WHAT IS EXPECTED:
In the data below, find the line containing "up describing solver", then set down that line and every later line up to and including the line containing "5. (Thursday) Main", exactly.

Records excerpted from a collection:
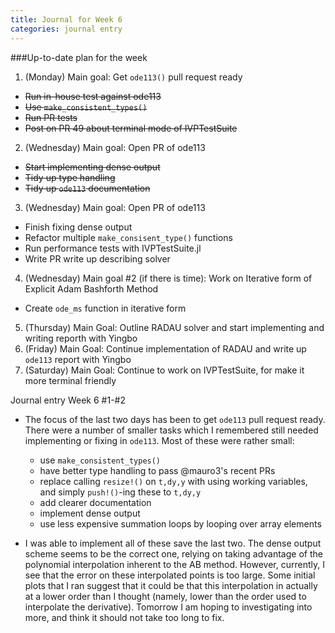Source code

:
 ```yaml
---
title: Journal for Week 6
categories: journal entry
---
```


###Up-to-date plan for the week
1. (Monday) Main goal: Get `ode113()` pull request ready
  + ~~Run in-house test against ode113~~
  + ~~Use `make_consistent_types()`~~
  + ~~Run PR tests~~
  + ~~Post on PR 49 about terminal mode of IVPTestSuite~~
2. (Wednesday) Main goal: Open PR of ode113
  + ~~Start implementing dense output~~
  + ~~Tidy up type handling~~
  + ~~Tidy up `ode113` documentation~~
3. (Wednesday) Main goal: Open PR of ode113
  + Finish fixing dense output
  + Refactor multiple `make_consisent_type()` functions
  + Run performance tests with IVPTestSuite.jl
  + Write PR write up describing solver
4. (Wednesday) Main goal #2 (if there is time): Work on Iterative form of Explicit Adam Bashforth Method
  + Create `ode_ms` function in iterative form
5. (Thursday) Main Goal: Outline RADAU solver and start implementing and writing reporth with Yingbo
6. (Friday) Main Goal: Continue implementation of RADAU and write up `ode113` report with Yingbo
7. (Saturday) Main Goal: Continue to work on IVPTestSuite, for make it more terminal friendly

Journal entry Week 6 #1-#2
  + The focus of the last two days has been to get `ode113` pull request ready. There were a number of smaller tasks which I remembered still needed implementing or fixing in `ode113`. Most of these were rather small:
    - use `make_consistent_types()`
    - have better type handling to pass @mauro3's recent PRs 
    - replace calling `resize!()` on `t,dy,y` with using working variables, and simply `push!()`-ing these to `t,dy,y`
    - add clearer documentation
    - implement dense output
    - use less expensive summation loops by looping over array elements
  
  + I was able to implement all of these save the last two. The dense output scheme seems to be the correct one, relying on taking advantage of the polynomial interpolation inherent to the AB method. However, currently, I see that the error on these interpolated points is too large. Some initial plots that I ran suggest that it could be that this interpolation in actually at a lower order than I thought (namely, lower than the order used to interpolate the derivative). Tomorrow I am hoping to investigating into more, and think it should not take too long to fix. 
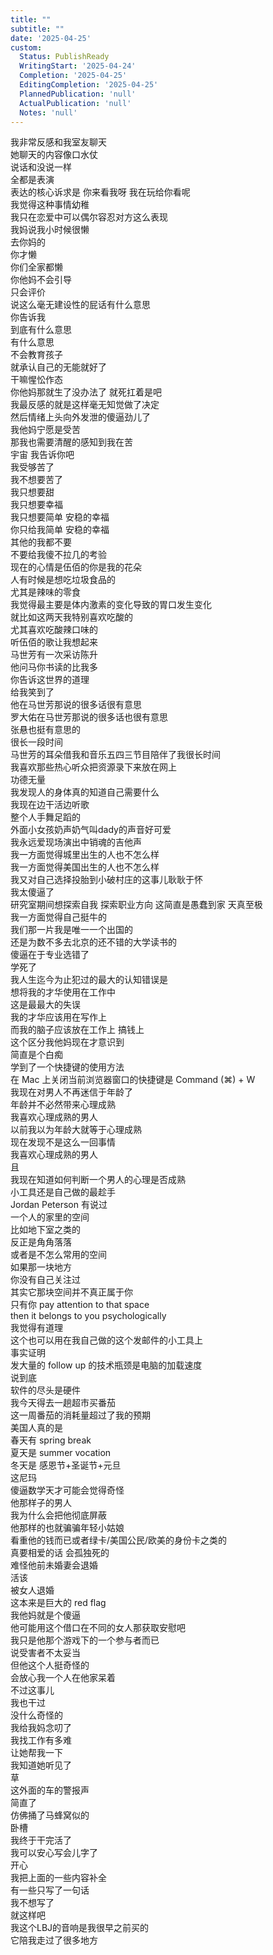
 ```yaml
---
title: ""
subtitle: ""
date: '2025-04-25'
custom:
  Status: PublishReady
  WritingStart: '2025-04-24'
  Completion: '2025-04-25'
  EditingCompletion: '2025-04-25'
  PlannedPublication: 'null'
  ActualPublication: 'null'
  Notes: 'null'
---    
```

我非常反感和我室友聊天  
她聊天的内容像口水仗  
说话和没说一样  
全都是表演  
表达的核心诉求是 你来看我呀 我在玩给你看呢  
我觉得这种事情幼稚    
我只在恋爱中可以偶尔容忍对方这么表现    
我妈说我小时候很懒  
去你妈的  
你才懒  
你们全家都懒    
你他妈不会引导  
只会评价  
说这么毫无建设性的屁话有什么意思  
你告诉我  
到底有什么意思  
有什么意思    
不会教育孩子  
就承认自己的无能就好了  
干嘛惺忪作态    
你他妈那就生了没办法了 就死扛着是吧  
我最反感的就是这样毫无知觉做了决定  
然后情绪上头向外发泄的傻逼劲儿了    
我他妈宁愿是受苦  
那我也需要清醒的感知到我在苦  
宇宙 我告诉你吧  
我受够苦了  
我不想要苦了  
我只想要甜  
我只想要幸福  
我只想要简单 安稳的幸福  
你只给我简单 安稳的幸福  
其他的我都不要  
不要给我傻不拉几的考验    
现在的心情是伍佰的你是我的花朵  
人有时候是想吃垃圾食品的  
尤其是辣味的零食  
我觉得最主要是体内激素的变化导致的胃口发生变化  
就比如这两天我特别喜欢吃酸的  
尤其喜欢吃酸辣口味的    
听伍佰的歌让我想起来  
马世芳有一次采访陈升  
他问马你书读的比我多  
你告诉这世界的道理  
给我笑到了  
他在马世芳那说的很多话很有意思  
罗大佑在马世芳那说的很多话也很有意思  
张悬也挺有意思的    
很长一段时间  
马世芳的耳朵借我和音乐五四三节目陪伴了我很长时间  
我喜欢那些热心听众把资源录下来放在网上  
功德无量    
我发现人的身体真的知道自己需要什么  
我现在边干活边听歌  
整个人手舞足蹈的    
外面小女孩奶声奶气叫dady的声音好可爱    
我永远爱现场演出中销魂的吉他声    
我一方面觉得城里出生的人也不怎么样  
我一方面觉得美国出生的人也不怎么样  
我又对自己选择投胎到小破村庄的这事儿耿耿于怀    
我太傻逼了  
研究室期间想探索自我 探索职业方向 这简直是愚蠢到家 天真至极    
我一方面觉得自己挺牛的  
我们那一片我是唯一一个出国的  
还是为数不多去北京的还不错的大学读书的  
傻逼在于专业选错了  
学死了    
我人生迄今为止犯过的最大的认知错误是  
想将我的才华使用在工作中  
这是最最大的失误    
我的才华应该用在写作上  
而我的脑子应该放在工作上 搞钱上  
这个区分我他妈现在才意识到  
简直是个白痴    
学到了一个快捷键的使用方法  
在 Mac 上关闭当前浏览器窗口的快捷键是 Command (⌘) + W    
我现在对男人不再迷信于年龄了  
年龄并不必然带来心理成熟  
我喜欢心理成熟的男人  
以前我以为年龄大就等于心理成熟  
现在发现不是这么一回事情  
我喜欢心理成熟的男人  
且  
我现在知道如何判断一个男人的心理是否成熟    
小工具还是自己做的最趁手    
Jordan Peterson 有说过  
一个人的家里的空间  
比如地下室之类的  
反正是角角落落  
或者是不怎么常用的空间  
如果那一块地方  
你没有自己关注过  
其实它那块空间并不真正属于你  
只有你 pay attention to that space  
then it belongs to you psychologically  
我觉得有道理  
这个也可以用在我自己做的这个发邮件的小工具上    
事实证明  
发大量的 follow up 的技术瓶颈是电脑的加载速度  
说到底  
软件的尽头是硬件    
我今天得去一趟超市买番茄  
这一周番茄的消耗量超过了我的预期    
美国人真的是  
春天有 spring break  
夏天是 summer vocation  
冬天是 感恩节+圣诞节+元旦  
这尼玛    
傻逼数学天才可能会觉得奇怪  
他那样子的男人  
我为什么会把他彻底屏蔽  
他那样的也就骗骗年轻小姑娘  
看重他的钱而已或者绿卡/美国公民/欧美的身份卡之类的  
真要相爱的话 会孤独死的  
难怪他前未婚妻会退婚  
活该    
被女人退婚  
这本来是巨大的 red flag  
我他妈就是个傻逼  
他可能用这个借口在不同的女人那获取安慰吧  
我只是他那个游戏下的一个参与者而已  
说受害者不太妥当    
但他这个人挺奇怪的  
会放心我一个人在他家呆着  
不过这事儿  
我也干过  
没什么奇怪的    
我给我妈念叨了  
我找工作有多难  
让她帮我一下  
我知道她听见了    
草  
这外面的车的警报声  
简直了  
仿佛捅了马蜂窝似的    
卧槽  
我终于干完活了  
我可以安心写会儿字了  
开心  
我把上面的一些内容补全  
有一些只写了一句话  
我不想写了  
就这样吧    
我这个LBJ的音响是我很早之前买的  
它陪我走过了很多地方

SOLVED PROBLEM:
  + Write PR write up describing solver
4. (Wednesday) Main goal #2 (if there is time): Work on Iterative form of Explicit Adam Bashforth Method
  + Create `ode_ms` function in iterative form
5. (Thursday) Main Goal: Outline RADAU solver and start implementing and writing reporth with Yingbo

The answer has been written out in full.